Every now and then, a film comes along that defines our present moment. That film is Her.
In 2014, the world teeters on the edge of a technological future far beyond the dreams of Jules Verne, and we’re not all flying around in spaceships. Instead, we’re relentlessly plugged in, disconnected, and analyzed in a consumerist, solipsistic age. Her, set in a slightly futuristic, rose-tinted Santa Monica, avoids being another hackneyed robot disaster scenario and assuages our anxieties with a surprisingly bearable vision of the world ahead. In director Spike Jones’ latest film, people of the future still suck at intimacy. They enjoy digital chat rooms and phone sex and have bad IRL dates. At least some things never change.
Everyone walks around talking to earpieces, clicking through emails, and living seamlessly with their phones.
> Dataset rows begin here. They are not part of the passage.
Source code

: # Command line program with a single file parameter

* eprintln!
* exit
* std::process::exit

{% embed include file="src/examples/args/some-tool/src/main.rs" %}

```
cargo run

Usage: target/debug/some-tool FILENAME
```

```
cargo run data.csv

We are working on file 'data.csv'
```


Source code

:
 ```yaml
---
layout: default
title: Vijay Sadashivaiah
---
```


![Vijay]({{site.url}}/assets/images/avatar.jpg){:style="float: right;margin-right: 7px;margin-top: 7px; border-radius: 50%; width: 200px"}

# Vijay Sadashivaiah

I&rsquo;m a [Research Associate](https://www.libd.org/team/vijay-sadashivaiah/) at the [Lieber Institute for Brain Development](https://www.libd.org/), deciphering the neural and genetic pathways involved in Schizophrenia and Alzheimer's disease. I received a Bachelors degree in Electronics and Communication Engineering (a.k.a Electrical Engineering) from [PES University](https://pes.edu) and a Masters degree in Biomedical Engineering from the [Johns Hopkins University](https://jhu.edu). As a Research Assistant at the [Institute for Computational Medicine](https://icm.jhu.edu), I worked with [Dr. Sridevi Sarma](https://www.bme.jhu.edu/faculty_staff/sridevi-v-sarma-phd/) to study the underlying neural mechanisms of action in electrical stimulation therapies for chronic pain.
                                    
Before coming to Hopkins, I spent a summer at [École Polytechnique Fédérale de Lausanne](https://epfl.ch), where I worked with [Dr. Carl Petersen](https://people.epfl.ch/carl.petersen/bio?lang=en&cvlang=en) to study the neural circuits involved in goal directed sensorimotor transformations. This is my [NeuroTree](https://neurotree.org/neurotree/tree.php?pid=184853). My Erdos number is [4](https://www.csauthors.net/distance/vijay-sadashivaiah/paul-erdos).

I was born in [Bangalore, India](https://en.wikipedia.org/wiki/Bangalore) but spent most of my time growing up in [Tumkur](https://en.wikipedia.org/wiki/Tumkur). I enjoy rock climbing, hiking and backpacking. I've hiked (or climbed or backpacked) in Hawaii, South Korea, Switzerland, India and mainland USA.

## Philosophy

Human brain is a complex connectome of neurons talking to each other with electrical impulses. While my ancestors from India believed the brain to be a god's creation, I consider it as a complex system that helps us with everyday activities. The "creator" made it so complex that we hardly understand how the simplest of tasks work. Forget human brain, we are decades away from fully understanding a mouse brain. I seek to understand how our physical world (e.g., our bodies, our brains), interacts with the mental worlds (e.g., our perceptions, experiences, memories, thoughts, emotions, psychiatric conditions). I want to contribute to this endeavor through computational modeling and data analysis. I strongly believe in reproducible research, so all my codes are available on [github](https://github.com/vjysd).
Theodore Twombly (Joaquin Phoenix) gets paid to write other people’s letters — from parent to son, husband to wife, lover to lover. These letters demand intense empathy from a guy who goes home and plays video games (alone) every night. Twombly is the middleman in the widening, tech-filled gap between humans of the future, but his job is also kind of reassuring. It’s sweet that people still write letters to each other, even if they’re fake.
The world of Her is not a dystopia. People still hang out after work. Coworkers go out for drinks. People go on picnics (picnics!). One day after work, Theodore purchases the world’s first artificially intelligent computer operating system. The program clicks on and calls itself “Samantha.” Samantha is a disembodied robot with the sentience to name itself (herself?) and contemplate the limitations of her existence while organizing his files and deleting his unwanted emails.
Samantha becomes a sort of social experiment on both Theodore and us, as we connect to her (or don’t) without a body or face to look at. We assign her sentience with a human-sounding voice (one that sounds strikingly similar to Scarlett Johansson, an actress we know and love). As Theodore falls in love with her, so do we.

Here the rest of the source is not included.